_DIRECTIONS:_ List every line below containing "admiralonco".

_RECORDS FOR THE TASK:_
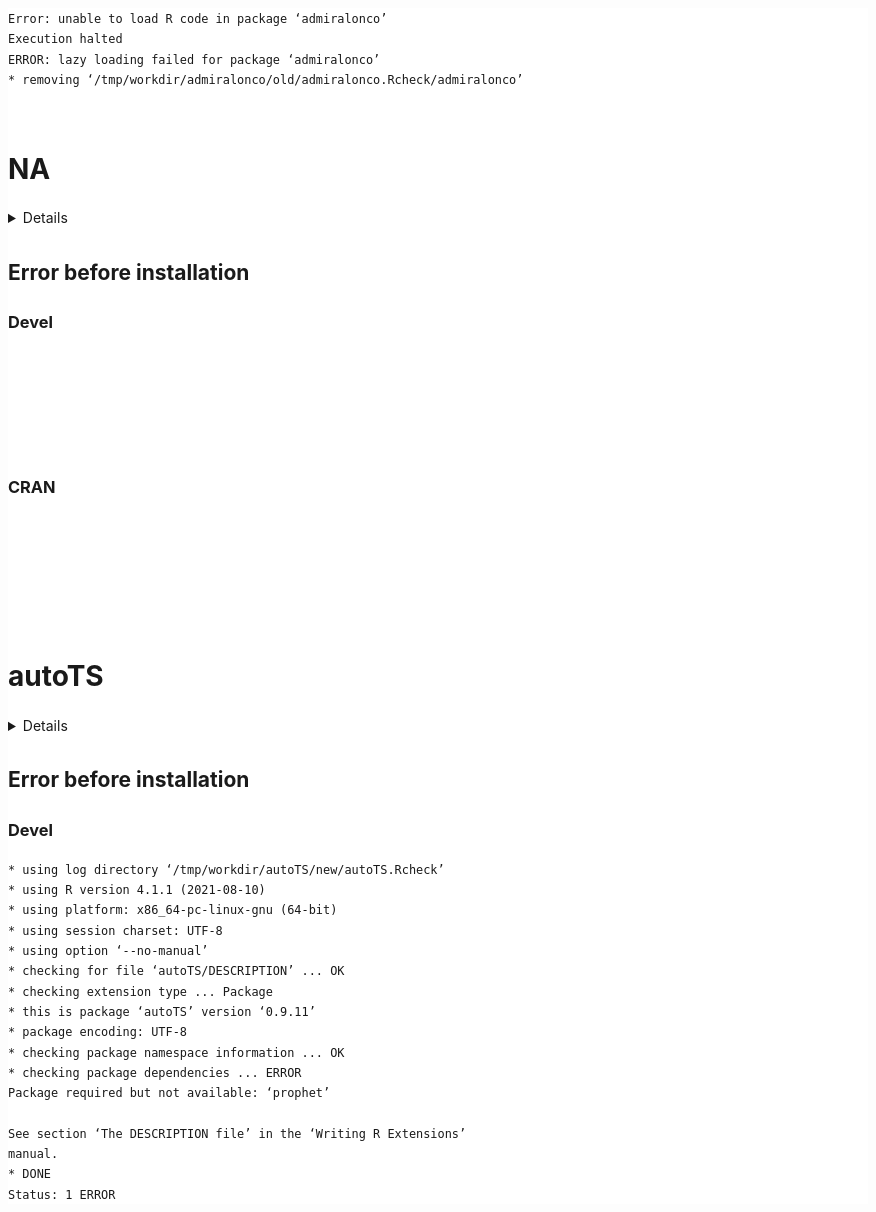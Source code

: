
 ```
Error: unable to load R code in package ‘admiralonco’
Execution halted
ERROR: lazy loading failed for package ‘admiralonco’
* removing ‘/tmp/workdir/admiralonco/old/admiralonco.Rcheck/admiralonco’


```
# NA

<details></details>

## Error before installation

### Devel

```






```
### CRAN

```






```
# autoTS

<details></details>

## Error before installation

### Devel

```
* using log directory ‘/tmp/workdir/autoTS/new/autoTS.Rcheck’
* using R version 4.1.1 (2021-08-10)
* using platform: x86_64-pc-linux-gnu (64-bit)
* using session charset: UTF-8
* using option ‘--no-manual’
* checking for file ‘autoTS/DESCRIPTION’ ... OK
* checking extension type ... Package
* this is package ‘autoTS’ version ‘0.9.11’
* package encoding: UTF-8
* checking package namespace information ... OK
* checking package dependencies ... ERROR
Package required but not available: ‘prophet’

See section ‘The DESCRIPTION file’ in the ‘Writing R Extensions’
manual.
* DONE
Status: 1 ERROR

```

_RESPONSE TO THE TASK:_
Error: unable to load R code in package ‘admiralonco’
ERROR: lazy loading failed for package ‘admiralonco’
* removing ‘/tmp/workdir/admiralonco/old/admiralonco.Rcheck/admiralonco’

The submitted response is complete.